-- SOURCE RECORDS follows --
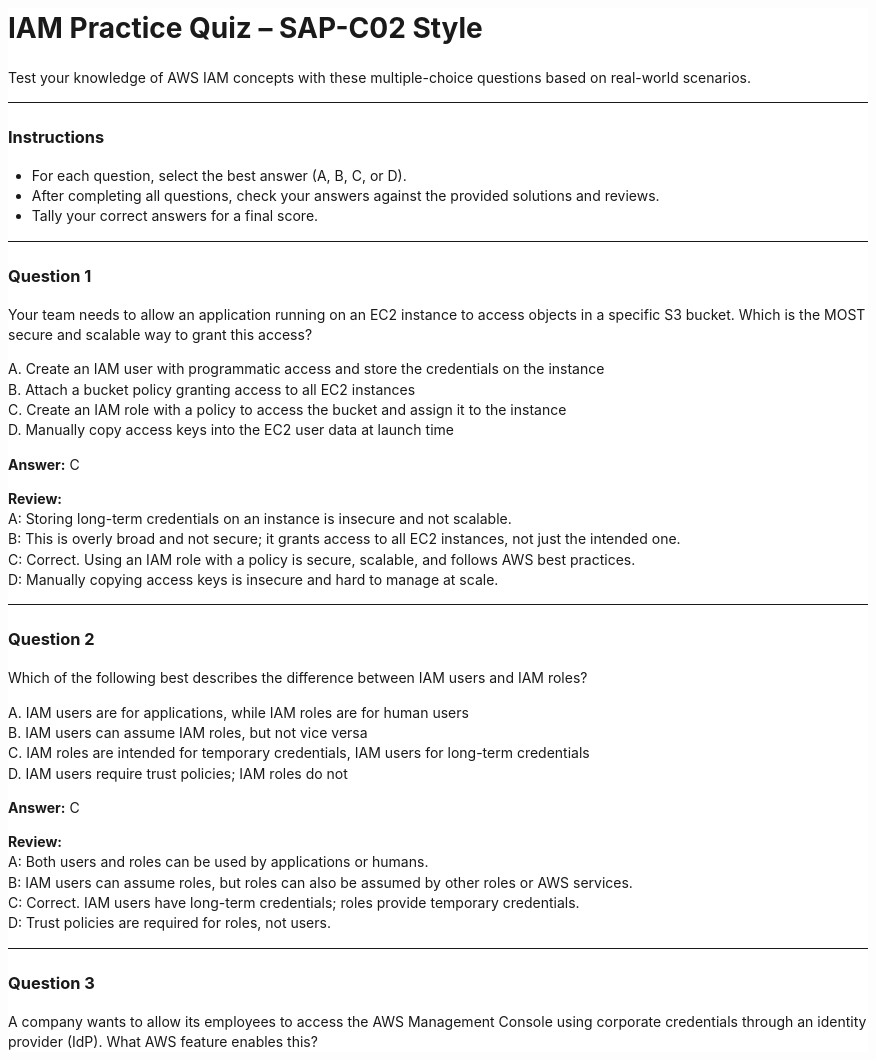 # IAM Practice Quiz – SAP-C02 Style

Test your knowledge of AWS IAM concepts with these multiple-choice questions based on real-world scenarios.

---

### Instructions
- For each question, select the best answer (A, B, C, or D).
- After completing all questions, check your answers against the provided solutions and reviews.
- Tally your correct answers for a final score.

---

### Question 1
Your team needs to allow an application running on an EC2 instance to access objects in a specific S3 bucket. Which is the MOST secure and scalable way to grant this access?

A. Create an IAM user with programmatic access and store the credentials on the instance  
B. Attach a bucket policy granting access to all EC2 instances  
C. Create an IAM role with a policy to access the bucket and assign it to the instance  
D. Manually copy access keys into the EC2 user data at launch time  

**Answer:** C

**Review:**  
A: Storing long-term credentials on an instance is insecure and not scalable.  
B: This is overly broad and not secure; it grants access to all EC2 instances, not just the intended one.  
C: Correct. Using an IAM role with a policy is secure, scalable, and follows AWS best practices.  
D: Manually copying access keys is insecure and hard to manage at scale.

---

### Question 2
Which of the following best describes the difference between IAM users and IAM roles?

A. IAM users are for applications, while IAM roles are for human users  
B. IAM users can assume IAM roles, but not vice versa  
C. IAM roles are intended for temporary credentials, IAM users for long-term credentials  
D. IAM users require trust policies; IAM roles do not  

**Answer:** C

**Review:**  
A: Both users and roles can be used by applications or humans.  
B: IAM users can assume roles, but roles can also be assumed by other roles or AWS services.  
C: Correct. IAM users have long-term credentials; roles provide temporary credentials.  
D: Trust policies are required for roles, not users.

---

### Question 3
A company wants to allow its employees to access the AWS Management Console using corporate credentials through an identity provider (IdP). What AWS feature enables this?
-- SOURCE RECORDS concluded --
WHAT THIS TASK INVOLVES.
Copy out each line of the entries where the word "Manually" is found.

TASK SOLUTION.
D. Manually copy access keys into the EC2 user data at launch time  
D: Manually copying access keys is insecure and hard to manage at scale.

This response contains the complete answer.